Given data:
* * * * * * * * *

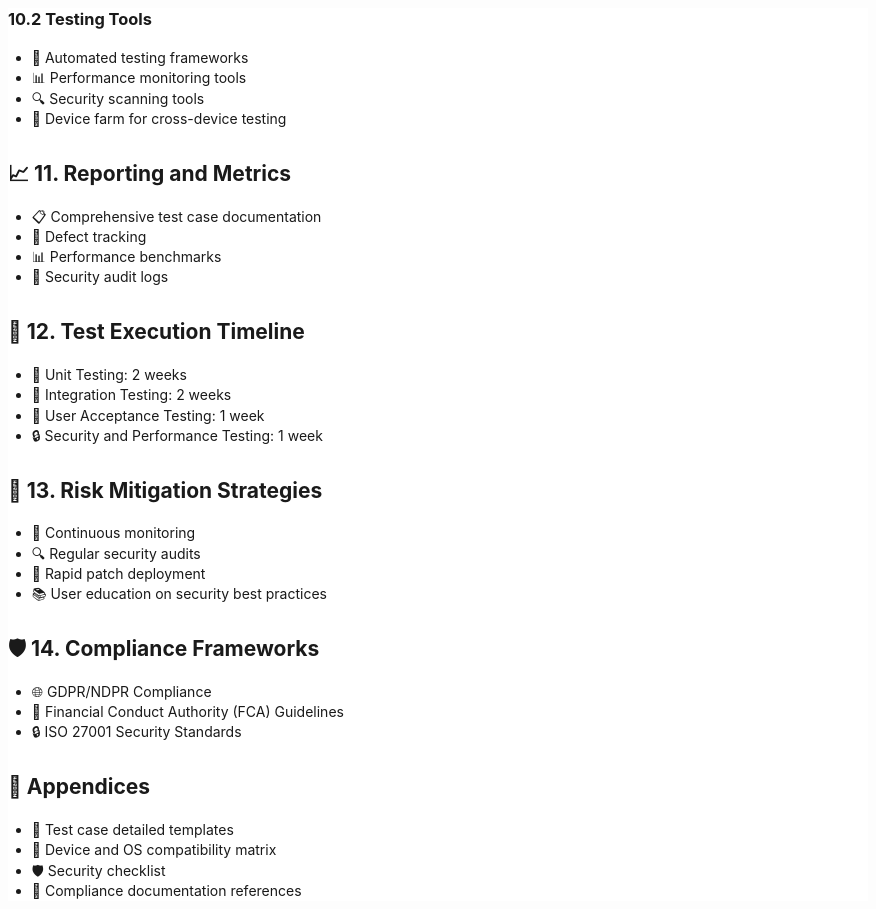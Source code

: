 ### 10.2 Testing Tools
- 🤖 Automated testing frameworks
- 📊 Performance monitoring tools
- 🔍 Security scanning tools
- 📱 Device farm for cross-device testing

## 📈 11. Reporting and Metrics
- 📋 Comprehensive test case documentation
- 🐛 Defect tracking
- 📊 Performance benchmarks
- 🔐 Security audit logs

## 📅 12. Test Execution Timeline
- 🧪 Unit Testing: 2 weeks
- 🔗 Integration Testing: 2 weeks
- 👥 User Acceptance Testing: 1 week
- 🔒 Security and Performance Testing: 1 week

## 🚨 13. Risk Mitigation Strategies
- 📡 Continuous monitoring
- 🔍 Regular security audits
- 🚀 Rapid patch deployment
- 📚 User education on security best practices

## 🛡️ 14. Compliance Frameworks
- 🌐 GDPR/NDPR Compliance
- 💱 Financial Conduct Authority (FCA) Guidelines
- 🔒 ISO 27001 Security Standards

## 📑 Appendices
- 📝 Test case detailed templates
- 📱 Device and OS compatibility matrix
- 🛡️ Security checklist
- 📄 Compliance documentation references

* * * * * * * * *

Task directions: In the material above, the line with "- 🔗 Integration Testing: 2 weeks" marks the start. Print it and every line after it through the last, exactly.

Output of the exercise:
- 🔗 Integration Testing: 2 weeks
- 👥 User Acceptance Testing: 1 week
- 🔒 Security and Performance Testing: 1 week

## 🚨 13. Risk Mitigation Strategies
- 📡 Continuous monitoring
- 🔍 Regular security audits
- 🚀 Rapid patch deployment
- 📚 User education on security best practices

## 🛡️ 14. Compliance Frameworks
- 🌐 GDPR/NDPR Compliance
- 💱 Financial Conduct Authority (FCA) Guidelines
- 🔒 ISO 27001 Security Standards

## 📑 Appendices
- 📝 Test case detailed templates
- 📱 Device and OS compatibility matrix
- 🛡️ Security checklist
- 📄 Compliance documentation references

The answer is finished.